* [WHAT TO WORK ON]:
The answer is a number and only a number: how many lines of the data include the string "item"?

* [SOURCE MATERIAL]:

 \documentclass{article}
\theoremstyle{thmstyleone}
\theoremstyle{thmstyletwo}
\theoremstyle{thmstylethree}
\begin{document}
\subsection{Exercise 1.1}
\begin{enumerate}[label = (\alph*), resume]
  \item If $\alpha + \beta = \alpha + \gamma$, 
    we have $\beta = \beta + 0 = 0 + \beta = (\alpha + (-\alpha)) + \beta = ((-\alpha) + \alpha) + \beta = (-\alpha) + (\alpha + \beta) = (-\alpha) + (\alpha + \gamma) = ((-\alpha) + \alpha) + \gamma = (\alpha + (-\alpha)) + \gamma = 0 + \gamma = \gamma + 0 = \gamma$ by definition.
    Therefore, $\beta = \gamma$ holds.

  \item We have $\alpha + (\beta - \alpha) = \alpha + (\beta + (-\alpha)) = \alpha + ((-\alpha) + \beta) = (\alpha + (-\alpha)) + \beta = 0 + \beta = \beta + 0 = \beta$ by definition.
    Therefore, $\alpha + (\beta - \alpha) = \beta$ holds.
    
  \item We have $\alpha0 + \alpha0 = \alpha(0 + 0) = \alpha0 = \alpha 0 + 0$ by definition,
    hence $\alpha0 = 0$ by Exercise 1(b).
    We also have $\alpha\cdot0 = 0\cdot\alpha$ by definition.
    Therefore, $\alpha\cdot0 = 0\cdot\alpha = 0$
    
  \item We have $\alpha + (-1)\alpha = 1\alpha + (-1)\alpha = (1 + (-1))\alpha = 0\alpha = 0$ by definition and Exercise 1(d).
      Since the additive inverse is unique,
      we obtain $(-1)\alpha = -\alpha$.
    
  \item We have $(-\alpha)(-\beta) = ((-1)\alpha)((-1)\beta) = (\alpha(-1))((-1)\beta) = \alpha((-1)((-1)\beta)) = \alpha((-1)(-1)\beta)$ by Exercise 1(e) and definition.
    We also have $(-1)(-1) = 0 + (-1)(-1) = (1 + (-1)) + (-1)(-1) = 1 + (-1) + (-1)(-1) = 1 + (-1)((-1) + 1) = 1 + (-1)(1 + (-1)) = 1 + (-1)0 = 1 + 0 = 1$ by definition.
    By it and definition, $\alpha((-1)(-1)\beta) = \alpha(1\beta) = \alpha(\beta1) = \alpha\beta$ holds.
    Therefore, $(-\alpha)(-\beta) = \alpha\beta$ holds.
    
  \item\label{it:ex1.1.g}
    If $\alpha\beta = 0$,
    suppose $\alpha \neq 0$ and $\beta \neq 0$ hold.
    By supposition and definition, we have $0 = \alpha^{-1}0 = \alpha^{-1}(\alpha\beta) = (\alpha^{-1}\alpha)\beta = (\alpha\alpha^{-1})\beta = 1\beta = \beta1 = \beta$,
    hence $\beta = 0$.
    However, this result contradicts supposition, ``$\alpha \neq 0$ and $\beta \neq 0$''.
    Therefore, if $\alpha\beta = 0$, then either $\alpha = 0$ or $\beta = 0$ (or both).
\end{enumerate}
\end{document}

==

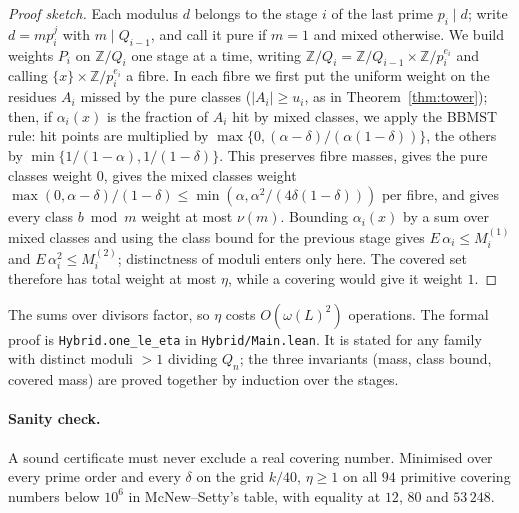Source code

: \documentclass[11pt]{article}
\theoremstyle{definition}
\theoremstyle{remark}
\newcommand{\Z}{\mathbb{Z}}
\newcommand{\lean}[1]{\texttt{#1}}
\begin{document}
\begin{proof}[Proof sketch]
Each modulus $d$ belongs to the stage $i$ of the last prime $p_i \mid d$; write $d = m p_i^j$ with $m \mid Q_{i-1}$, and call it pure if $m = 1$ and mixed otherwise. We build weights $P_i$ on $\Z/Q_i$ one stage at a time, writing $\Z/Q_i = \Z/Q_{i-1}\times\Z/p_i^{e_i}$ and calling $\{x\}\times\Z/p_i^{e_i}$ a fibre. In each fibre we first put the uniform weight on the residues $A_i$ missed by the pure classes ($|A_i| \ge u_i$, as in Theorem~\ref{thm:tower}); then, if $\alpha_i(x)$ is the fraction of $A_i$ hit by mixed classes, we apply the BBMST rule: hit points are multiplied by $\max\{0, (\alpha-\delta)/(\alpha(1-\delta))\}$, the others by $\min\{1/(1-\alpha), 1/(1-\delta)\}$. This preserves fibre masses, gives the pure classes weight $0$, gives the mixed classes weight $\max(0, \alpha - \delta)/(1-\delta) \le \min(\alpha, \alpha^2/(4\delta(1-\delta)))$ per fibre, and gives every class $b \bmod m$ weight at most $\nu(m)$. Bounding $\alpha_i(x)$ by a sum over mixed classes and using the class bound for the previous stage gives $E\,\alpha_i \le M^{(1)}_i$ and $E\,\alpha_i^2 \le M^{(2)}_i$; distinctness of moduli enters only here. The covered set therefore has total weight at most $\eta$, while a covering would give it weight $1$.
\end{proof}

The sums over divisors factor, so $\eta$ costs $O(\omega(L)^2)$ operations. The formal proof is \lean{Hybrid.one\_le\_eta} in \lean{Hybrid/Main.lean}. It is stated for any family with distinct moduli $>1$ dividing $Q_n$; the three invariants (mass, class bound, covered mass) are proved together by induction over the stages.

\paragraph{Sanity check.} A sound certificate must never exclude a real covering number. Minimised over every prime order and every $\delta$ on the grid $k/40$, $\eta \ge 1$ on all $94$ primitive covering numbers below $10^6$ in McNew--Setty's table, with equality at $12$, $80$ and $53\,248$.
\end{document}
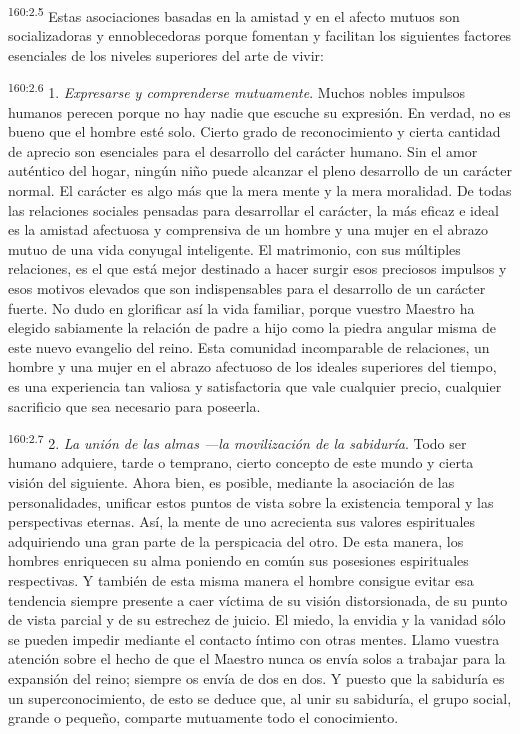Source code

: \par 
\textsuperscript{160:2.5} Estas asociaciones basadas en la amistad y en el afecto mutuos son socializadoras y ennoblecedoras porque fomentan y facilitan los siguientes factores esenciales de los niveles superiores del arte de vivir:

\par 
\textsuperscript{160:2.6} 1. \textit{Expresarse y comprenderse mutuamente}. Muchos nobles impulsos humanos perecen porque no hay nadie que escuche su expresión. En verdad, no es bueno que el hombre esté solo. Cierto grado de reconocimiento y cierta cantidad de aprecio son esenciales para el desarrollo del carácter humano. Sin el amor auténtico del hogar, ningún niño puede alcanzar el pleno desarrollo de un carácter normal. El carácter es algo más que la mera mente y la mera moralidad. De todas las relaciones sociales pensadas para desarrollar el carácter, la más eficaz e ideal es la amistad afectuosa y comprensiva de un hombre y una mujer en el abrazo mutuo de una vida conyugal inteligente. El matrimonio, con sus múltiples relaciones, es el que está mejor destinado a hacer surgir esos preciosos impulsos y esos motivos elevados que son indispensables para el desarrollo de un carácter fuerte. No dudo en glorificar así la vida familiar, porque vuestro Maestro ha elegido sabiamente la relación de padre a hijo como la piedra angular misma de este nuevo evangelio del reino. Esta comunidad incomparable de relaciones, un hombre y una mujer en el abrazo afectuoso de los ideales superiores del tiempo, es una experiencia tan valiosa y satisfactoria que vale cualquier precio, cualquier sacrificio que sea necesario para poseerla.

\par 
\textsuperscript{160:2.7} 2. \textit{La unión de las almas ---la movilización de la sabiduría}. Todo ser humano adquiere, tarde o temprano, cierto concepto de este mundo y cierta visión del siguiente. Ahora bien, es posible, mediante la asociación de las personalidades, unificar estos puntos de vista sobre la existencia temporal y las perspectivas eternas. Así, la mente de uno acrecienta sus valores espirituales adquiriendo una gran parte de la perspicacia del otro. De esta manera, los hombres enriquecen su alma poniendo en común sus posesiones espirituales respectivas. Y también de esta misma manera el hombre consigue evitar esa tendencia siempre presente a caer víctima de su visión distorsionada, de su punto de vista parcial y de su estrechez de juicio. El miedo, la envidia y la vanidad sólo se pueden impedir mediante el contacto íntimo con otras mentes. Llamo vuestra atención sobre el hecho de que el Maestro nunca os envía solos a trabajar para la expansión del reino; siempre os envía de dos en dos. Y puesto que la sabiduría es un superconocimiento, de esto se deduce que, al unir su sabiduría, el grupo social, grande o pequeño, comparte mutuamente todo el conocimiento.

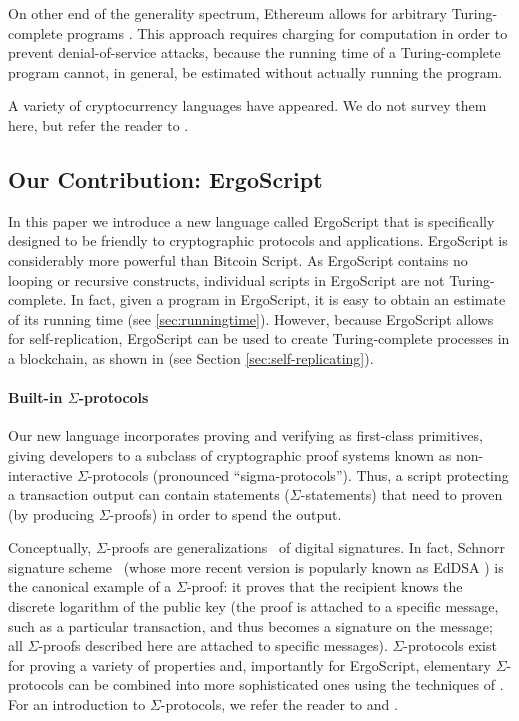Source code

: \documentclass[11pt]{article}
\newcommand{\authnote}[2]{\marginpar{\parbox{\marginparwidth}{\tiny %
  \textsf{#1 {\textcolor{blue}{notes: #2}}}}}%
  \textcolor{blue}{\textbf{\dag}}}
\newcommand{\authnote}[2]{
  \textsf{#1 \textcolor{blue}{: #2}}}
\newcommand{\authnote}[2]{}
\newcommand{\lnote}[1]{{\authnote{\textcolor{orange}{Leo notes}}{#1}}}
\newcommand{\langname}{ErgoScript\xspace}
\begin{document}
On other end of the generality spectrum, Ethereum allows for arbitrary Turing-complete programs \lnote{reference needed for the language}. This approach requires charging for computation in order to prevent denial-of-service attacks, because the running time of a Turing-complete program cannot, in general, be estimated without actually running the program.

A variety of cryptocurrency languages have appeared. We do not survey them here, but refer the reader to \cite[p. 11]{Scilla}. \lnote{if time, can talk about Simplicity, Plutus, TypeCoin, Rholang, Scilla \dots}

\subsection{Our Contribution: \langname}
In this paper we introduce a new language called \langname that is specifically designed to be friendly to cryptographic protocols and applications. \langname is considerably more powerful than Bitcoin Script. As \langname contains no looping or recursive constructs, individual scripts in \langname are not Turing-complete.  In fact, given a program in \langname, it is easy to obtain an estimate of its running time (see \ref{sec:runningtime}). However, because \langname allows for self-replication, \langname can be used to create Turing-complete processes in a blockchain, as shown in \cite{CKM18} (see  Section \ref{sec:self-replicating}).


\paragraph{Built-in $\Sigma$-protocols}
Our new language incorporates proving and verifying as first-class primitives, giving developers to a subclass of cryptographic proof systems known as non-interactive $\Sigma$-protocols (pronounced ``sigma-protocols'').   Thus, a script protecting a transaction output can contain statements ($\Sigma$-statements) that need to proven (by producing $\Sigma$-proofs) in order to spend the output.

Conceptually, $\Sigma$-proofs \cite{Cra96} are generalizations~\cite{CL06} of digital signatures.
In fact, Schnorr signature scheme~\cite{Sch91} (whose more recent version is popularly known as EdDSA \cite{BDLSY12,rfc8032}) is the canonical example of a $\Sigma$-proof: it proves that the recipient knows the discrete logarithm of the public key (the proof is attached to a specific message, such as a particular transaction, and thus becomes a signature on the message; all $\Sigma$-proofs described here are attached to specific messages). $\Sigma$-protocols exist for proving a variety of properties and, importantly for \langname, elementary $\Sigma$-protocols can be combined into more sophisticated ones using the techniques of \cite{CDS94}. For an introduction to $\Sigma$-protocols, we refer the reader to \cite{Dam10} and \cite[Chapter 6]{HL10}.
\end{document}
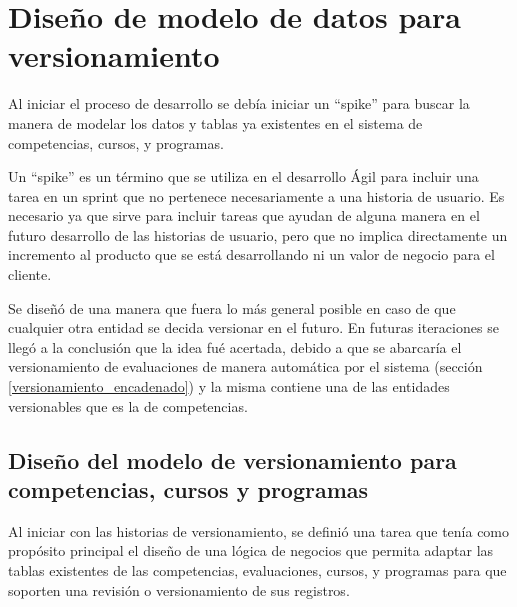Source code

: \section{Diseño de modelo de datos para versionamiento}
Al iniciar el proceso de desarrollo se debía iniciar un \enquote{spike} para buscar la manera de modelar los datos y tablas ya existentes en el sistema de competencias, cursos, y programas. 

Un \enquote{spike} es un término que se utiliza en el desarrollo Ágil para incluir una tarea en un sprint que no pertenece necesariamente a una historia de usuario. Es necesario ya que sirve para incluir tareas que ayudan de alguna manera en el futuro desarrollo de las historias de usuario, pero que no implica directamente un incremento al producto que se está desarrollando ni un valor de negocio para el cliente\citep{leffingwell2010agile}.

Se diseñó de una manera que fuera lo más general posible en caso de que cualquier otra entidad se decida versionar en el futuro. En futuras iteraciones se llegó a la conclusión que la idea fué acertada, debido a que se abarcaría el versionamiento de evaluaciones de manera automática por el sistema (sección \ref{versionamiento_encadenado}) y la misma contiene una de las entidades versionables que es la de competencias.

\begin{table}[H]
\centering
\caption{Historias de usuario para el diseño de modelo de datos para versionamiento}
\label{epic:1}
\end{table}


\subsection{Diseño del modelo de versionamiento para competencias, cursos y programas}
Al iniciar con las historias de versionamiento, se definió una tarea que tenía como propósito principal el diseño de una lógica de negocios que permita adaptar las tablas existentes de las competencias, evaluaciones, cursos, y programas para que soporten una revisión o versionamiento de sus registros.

* [PROBLEM SOLUTION]:
6